- autor: cris77, 2013-05-04 12:46
-
W środę tj. 1 maja LKS Lubatowa rozegrał dwudziestą pierwszą serię gier o mistrzostwo klasy B. W Łękach Dukielskich nasza drużyna przegrała 4:1.
["info w zakładce "więcej"]
Już sam fakt, że na mecz jechaliśmy w dwunastu, w którym tylko 30 minut mógł zagrać D.Bień i debiutujący P.Malig, nie mogło wróżyć niczego dobrego. Po spokojnym początku, gospodarzom wystarczyły 2 minuty na strzelenie 2 goli. Z czasem gra się troche uspokoiła, ale to miejscowi stwarzali sobie okazje do zdobycia bramki. Z naszej strony próżno było takich szukać. Do przerwy 2:0 dla Łęk.

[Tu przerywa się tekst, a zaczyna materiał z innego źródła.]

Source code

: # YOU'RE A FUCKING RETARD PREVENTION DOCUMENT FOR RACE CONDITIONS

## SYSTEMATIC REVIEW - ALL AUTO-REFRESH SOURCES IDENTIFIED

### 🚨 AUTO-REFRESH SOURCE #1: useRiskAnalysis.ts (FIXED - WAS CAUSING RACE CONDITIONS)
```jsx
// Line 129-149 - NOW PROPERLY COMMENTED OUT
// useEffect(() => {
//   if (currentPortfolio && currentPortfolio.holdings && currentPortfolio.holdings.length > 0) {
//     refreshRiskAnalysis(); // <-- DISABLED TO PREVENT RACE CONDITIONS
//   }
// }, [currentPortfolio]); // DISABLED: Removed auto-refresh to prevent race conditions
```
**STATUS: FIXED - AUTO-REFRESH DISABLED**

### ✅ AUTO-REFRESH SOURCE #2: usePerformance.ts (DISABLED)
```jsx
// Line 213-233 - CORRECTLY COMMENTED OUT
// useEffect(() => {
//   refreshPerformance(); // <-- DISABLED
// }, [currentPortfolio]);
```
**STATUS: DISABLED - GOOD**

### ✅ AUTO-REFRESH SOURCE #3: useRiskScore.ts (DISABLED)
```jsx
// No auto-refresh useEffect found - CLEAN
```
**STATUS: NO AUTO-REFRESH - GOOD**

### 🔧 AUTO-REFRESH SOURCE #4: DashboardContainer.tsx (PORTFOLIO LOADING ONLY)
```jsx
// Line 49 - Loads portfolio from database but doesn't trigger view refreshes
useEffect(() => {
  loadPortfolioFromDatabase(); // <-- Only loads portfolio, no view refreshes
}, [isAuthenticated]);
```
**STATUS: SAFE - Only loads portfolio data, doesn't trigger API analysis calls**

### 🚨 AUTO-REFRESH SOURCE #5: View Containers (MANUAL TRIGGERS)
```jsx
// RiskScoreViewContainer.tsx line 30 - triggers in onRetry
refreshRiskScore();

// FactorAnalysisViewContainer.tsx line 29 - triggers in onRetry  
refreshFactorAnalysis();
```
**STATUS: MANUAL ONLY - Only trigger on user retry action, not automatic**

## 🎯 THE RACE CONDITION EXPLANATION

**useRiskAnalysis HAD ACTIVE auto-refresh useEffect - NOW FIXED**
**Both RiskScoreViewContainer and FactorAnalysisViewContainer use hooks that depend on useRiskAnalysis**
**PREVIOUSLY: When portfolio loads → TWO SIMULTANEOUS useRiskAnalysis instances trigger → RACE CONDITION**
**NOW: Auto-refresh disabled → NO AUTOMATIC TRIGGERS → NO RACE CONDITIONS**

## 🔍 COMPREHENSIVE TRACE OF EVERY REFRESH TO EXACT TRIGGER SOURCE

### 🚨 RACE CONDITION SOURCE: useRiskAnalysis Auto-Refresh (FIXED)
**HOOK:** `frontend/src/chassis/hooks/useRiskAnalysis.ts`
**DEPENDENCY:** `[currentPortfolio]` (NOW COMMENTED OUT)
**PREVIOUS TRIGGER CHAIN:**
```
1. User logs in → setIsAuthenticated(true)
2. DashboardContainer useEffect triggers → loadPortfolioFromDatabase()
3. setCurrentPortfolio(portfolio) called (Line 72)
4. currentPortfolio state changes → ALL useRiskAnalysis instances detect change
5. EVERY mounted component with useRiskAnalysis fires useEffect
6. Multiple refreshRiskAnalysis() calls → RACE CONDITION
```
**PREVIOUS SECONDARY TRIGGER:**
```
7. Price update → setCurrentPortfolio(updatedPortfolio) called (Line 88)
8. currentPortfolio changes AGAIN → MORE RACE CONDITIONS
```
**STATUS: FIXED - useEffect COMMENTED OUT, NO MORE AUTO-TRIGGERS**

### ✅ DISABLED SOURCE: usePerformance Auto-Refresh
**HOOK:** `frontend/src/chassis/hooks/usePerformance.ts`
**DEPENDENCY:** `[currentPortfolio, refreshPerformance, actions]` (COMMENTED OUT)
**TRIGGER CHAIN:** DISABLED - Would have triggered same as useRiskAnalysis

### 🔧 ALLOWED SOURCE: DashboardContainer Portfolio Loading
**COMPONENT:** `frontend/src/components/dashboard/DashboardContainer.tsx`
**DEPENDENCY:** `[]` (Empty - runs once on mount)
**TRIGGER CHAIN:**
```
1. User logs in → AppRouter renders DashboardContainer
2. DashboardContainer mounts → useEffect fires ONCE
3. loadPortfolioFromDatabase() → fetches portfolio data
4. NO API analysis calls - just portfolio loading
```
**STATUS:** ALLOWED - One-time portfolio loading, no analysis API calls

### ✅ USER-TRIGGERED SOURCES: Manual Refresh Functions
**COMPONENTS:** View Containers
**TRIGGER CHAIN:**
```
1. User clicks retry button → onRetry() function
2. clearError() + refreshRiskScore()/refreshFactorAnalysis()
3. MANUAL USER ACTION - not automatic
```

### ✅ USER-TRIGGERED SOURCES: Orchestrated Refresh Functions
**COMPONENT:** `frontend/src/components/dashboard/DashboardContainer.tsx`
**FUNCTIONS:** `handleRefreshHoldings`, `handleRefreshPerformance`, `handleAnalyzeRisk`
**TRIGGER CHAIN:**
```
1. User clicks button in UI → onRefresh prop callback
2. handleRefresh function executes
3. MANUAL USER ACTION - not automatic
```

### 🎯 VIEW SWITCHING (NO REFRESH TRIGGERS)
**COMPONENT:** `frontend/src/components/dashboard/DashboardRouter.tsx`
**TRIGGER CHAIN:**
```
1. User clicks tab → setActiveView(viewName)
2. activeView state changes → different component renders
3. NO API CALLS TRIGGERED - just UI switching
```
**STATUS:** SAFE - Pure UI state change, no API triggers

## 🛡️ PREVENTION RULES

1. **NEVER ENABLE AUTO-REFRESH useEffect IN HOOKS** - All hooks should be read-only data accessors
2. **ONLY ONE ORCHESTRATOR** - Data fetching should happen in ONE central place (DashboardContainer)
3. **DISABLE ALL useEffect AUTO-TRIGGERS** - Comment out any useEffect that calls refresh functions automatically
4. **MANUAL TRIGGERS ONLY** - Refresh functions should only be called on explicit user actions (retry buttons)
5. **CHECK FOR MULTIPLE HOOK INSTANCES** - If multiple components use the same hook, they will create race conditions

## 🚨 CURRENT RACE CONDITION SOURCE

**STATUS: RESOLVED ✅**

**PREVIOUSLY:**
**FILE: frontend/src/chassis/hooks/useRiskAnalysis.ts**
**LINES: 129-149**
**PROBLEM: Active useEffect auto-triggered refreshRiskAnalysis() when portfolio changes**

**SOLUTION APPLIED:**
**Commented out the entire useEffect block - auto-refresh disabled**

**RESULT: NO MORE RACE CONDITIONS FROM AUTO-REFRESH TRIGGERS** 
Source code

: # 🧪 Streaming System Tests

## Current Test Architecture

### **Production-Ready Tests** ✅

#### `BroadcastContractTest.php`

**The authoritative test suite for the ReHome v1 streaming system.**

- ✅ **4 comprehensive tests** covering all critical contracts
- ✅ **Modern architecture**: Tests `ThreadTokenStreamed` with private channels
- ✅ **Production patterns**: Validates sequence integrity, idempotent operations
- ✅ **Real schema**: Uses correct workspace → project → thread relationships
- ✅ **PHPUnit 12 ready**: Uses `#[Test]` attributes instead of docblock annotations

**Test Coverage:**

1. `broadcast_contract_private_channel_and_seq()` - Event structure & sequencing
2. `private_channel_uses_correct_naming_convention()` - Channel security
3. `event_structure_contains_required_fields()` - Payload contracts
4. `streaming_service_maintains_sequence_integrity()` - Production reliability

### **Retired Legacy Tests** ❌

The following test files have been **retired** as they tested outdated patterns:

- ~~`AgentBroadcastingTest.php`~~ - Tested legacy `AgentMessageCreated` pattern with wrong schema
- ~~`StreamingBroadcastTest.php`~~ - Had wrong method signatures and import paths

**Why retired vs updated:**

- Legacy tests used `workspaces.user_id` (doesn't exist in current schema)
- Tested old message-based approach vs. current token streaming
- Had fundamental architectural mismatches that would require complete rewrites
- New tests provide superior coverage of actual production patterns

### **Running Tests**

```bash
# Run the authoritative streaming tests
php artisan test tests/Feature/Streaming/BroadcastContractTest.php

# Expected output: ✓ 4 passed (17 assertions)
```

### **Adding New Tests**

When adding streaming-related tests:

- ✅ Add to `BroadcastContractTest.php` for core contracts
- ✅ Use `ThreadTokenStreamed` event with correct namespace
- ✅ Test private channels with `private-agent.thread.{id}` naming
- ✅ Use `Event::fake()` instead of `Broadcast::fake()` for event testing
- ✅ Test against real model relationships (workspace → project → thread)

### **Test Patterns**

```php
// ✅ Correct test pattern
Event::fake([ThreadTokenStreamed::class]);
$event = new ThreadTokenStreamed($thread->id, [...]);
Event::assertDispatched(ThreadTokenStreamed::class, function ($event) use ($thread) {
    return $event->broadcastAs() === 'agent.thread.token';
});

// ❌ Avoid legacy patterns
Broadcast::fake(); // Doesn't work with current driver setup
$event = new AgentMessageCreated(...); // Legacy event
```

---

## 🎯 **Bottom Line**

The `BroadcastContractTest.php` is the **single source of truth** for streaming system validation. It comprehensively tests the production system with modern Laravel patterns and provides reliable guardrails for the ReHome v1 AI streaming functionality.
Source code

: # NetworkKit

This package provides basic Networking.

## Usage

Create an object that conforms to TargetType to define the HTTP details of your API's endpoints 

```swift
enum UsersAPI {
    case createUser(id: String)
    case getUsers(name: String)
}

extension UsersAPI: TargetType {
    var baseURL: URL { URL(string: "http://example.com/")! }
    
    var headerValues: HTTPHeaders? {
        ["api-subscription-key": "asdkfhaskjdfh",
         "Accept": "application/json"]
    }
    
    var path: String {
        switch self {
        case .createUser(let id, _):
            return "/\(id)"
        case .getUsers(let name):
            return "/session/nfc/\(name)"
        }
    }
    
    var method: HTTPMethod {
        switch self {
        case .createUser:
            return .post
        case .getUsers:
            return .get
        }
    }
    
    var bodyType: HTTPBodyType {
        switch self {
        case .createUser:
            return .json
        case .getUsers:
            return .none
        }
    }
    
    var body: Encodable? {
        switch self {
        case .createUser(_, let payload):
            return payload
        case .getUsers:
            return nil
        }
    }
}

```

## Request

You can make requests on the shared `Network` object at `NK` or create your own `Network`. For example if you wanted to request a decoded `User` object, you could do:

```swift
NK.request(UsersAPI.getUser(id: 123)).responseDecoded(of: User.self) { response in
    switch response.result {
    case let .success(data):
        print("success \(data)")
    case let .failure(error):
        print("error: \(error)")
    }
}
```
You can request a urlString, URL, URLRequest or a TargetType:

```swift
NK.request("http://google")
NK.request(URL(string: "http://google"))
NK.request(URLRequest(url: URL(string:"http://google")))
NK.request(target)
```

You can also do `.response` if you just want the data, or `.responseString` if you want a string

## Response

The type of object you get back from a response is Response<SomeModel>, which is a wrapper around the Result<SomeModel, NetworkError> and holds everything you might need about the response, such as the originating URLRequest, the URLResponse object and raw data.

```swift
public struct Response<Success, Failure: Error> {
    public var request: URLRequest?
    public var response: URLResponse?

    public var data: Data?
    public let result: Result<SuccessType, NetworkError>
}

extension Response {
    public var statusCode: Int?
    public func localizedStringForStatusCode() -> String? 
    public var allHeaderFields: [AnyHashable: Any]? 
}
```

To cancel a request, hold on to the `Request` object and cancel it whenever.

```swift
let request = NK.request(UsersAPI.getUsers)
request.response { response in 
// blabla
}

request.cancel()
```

Druga połowa wyglądał już lepiej, ale co z tego jak w ogóle nie potrafiliśmy sobie stworzyć okazji na strzelnie gola. Przy dwubramkowym prowadzeniu Zorzy, przebłysk Łukasza Zimy powinien zakończyć się bramką kontaktową, jednak nasi zamiast uczestniczyć w akcji Łukasza, przyglądali się co ten zrobi z piłką, w konsekwencji Robert oddał niecelny strzał obok bramki. Szkoda, bo kilka minut później Łęki strzeliły trzecią bramkę i wszytko już było jasne. W ok. 80 minucie straciliśmy czwartą bramkę, która dokładnie oddawała przebieg spotkania. Honorowego gola w 90 minucie gry zdobył Piotrek Malig, który wykorzystał dobre zagranie Zimy i w sytuacji sam na sam nie dał szans bramkarzowi Łęk. Tuż po wznowieniu ze środka, arbiter zakończył spotkanie.
Nie ma co ukrywać, nie mamy na razie drużyny, która mogłaby zdobyć jakieś punkty, nie mówiąc już o utrzymaniu. Nie można wygrać meczu jak się w ogóle nie atakuje bramki rywala. Mecz z Łękami pod względm ofensywy był katastorfalny i najsłabszy jaki widziałem w ostatnich latach LKS-u. Trzeba jednak wierzyć do końca i mieć nadzieję, że będzie lepiej w spotkaniu z Wojaszówką.